On Wed, 12 Dec 2001, Michael Hohnbaum wrote:
> In getting back to mapping DYNIX/ptx APIs onto CpuMemSet I've generated
> a bit more feedback on the CpuMemSets design. Maybe you will find some
> of this useful.
Yes - very useful. Thank-you.
> 1. In the section "Using CpuMemSets" the idea is presented that initially
> the kernel CpuMemSet will contain all elements (processors and memory
> blocks) from within the system and no attempt is made to sort this. It
> is anticipated that a user-level application will be invoked from init
> that will order the kernel's CpuMemSet, and potentially readjust those
> of other processes that have already been created by this time.
> While this approach would establish CpuMemSets for future allocations,
> I am concerned that kernel initialization might make non-optimal choices
> for locating important data structures. I would suggest providing
> an architecture specific call early in the boot process to allow the
> ordering of the kernel's CpuMemSet.
I agree with your concern that the initial kernel CpuMemSet
needs to be sensible, as it affects critical kernel data
structure setup. I have come to the same conclusion myself
over the last couple of weeks, thanks in part to suggestions
from several commentators.
We are coding this initialization to be more useful to our
particular SGI hardware, and we will add an action item to
our work queue to provide the hook for architecture specific
> 2. Also in the section "Using CpuMemSets" is the suggestion that legacy
> APIs be supported on top of CpuMemSets and that applications would
> use these. That is ok for migration purposes, but it seems to me
> that applications are going to want to have a single API to use on
> Linux. Is there any effort to establish a default API for applications
> to use?
While the original motivation for CpuMemSets was to port
legacy code from our proprietary Unix system, certainly
much of the feedback, and if this work succeeds, most of
the ultimate use, will likely be more direct use of
CpuMemSets, rather than via some legacy API that provides
similar services using a wrapper around CpuMemSets.
I take the following action items from this:
1) Reword the Design Notes slightly, to account for the
shifting motivations, as described above.

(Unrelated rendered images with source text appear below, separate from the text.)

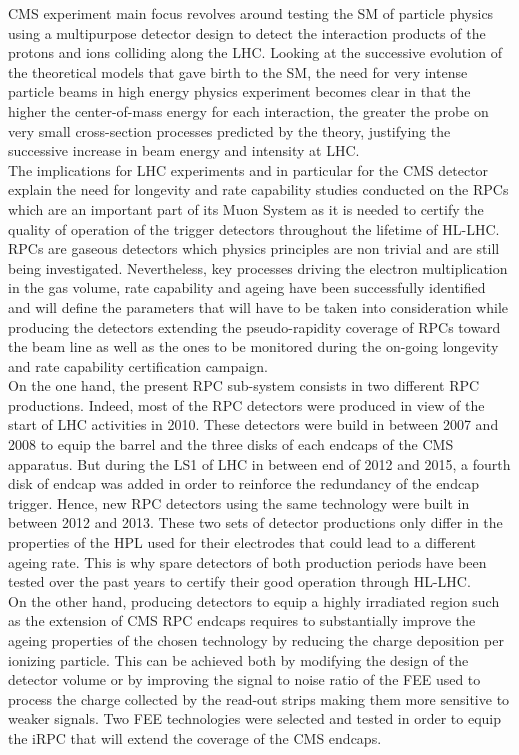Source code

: CMS experiment main focus revolves around testing the \acf{SM} of particle physics using a multipurpose detector design to detect the interaction products of the protons and ions colliding along the LHC. Looking at the successive evolution of the theoretical models that gave birth to the SM, the need for very intense particle beams in high energy physics experiment becomes clear in that the higher the center-of-mass energy for each interaction, the greater the probe on very small cross-section processes predicted by the theory, justifying the successive increase in beam energy and intensity at LHC.\\
The implications for LHC experiments and in particular for the CMS detector explain the need for longevity and rate capability studies conducted on the \acl{RPC}s which are an important part of its Muon System as it is needed to certify the quality of operation of the trigger detectors throughout the lifetime of HL-LHC.\\
RPCs are gaseous detectors which physics principles are non trivial and are still being investigated. Nevertheless, key processes driving the electron multiplication in the gas volume, rate capability and ageing have been successfully identified and will define the parameters that will have to be taken into consideration while producing the detectors extending the pseudo-rapidity coverage of RPCs toward the beam line as well as the ones to be monitored during the on-going longevity and rate capability certification campaign.\\
On the one hand, the present RPC sub-system consists in two different RPC productions. Indeed, most of the RPC detectors were produced in view of the start of LHC activities in 2010. These detectors were build in between 2007 and 2008 to equip the barrel and the three disks of each endcaps of the CMS apparatus. But during the \acf{LS1} of LHC in between end of 2012 and 2015, a fourth disk of endcap was added in order to reinforce the redundancy of the endcap trigger. Hence, new RPC detectors using the same technology were built in between 2012 and 2013. These two sets of detector productions only differ in the properties of the \acf{HPL} used for their electrodes that could lead to a different ageing rate. This is why spare detectors of both production periods have been tested over the past years to certify their good operation through HL-LHC.\\
On the other hand, producing detectors to equip a highly irradiated region such as the extension of CMS RPC endcaps requires to substantially improve the ageing properties of the chosen technology by reducing the charge deposition per ionizing particle. This can be achieved both by modifying the design of the detector volume or by improving the signal to noise ratio of the \acf{FEE} used to process the charge collected by the read-out strips making them more sensitive to weaker signals. Two FEE technologies were selected and tested in order to equip the \acf{iRPC} that will extend the coverage of the CMS endcaps.\\
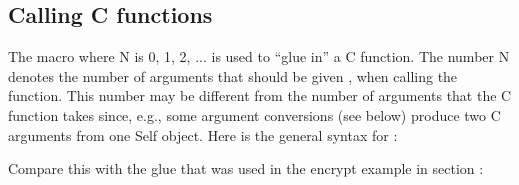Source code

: \documentclass[letterpaper,10pt,english]{sphinxmanual}
\begin{document}

\subsection{Calling C functions}
\label{\detokenize{vmref:calling-c-functions}}\label{\detokenize{vmref:index-71}}
The macro  where N is 0, 1, 2, ... is used to “glue in” a C function. The number N denotes
the number of arguments that should be given , when calling the function. This
number may be different from the number of arguments that the C function takes since, e.g., some
argument conversions (see below) produce two C arguments from one Self object. Here is the
general syntax for :

\begin{sphinxVerbatim}[commandchars=\\\{\}]
      
\end{sphinxVerbatim}

Compare this with the glue that was used in the encrypt example in section {\hyperref[\detokenize{vmref:a-simple-glue-example-calling-a-c-function}]{}}:

\begin{sphinxVerbatim}[commandchars=\\\{\}]
    
\end{sphinxVerbatim}
\end{document}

2) Provide such documentation as man page and tutorial
suitable for more widespread usage.
As for whether there is an effort to establish this or any other
API as the default for applications to use for processor and
memory placement, I hope to continue spending a little of my
time encouraging the use of CpuMemSets for such uses. Obviously
the next step is to get the patch out. Soon, soon, ...
I welcome the support and encouragement of others.
> 3. In the section "Processors, Memory and Distance", fourth paragraph,
> there is mention that on IA64 systems a distance metric will be scaled
> such that the closest <processor, memory> pair will be at a distance
> of 10. Where is this metric being maintained, and what is using it?
As Tony Luck already replied, this is (quoting) an extension
to ACPI to provide node-node distance information that uses
this factor of ten scaling. The spec for this can be found at:
> 4. In the section "Restricting CPU and memory for exclusive use" there
> is reference to setting the policy flags "CMS_DROPMASTER|CMS_SHARE".
> However, one of these flags is defined as a map policy and the other
> is defined as a set policy, and they both have the same value. It
> is not clear to me why one would need to set CMS_SHARE in the case
> being described, and if so how that would be specified.
You are quite right about this confusion. I noticed it too
a couple of weeks ago, and have already dropped the "|CMS_SHARE"
term in my master copy of the Design Notes.
> 5. On a related note, if the CMS_DROPMASTER is specified in a CpuMemMap
> policy, is this only going to be set when invoked by user-level
> code in the CpuMemMap, and cleared by the kernel before the CpuMemMap
> goes into effect?
I agree that I've been unclear (even to myself) on some of
this Master apparatus.
Let me try again to describe this:
If you have some portion of your system (some CPUs
and memory) that you wish to dedicate to a particular
application, then first setup the granddaddy process for
this application to be Master of the intended CPUs and
memory, using cmsSetCMM (CMS_MASTER, ...)
This will cause the kernel to mark a single bit of state
for each CPU and memory (using system numbering) in the
Map passed into this call, making it a Master. So long
as a CPU or memory remains a Master, no other Map may be
setup including it.
Then if other apps were previously using the intended CPUs
or memory, chase them off, using appropriate kill, cmsSetCMM
or cmsBulkRemap calls.
The processes descending from the granddaddy process, that
share the same Map, will then be the exclusive users of the
specified CPUs and memory blocks.
To cause some particular set of CPUs and/or memory blocks
that are currently marked as Master to no longer be so
Construct a Map containing these CPUs and memory (this
Map can contain other, non-Master items harmlessly).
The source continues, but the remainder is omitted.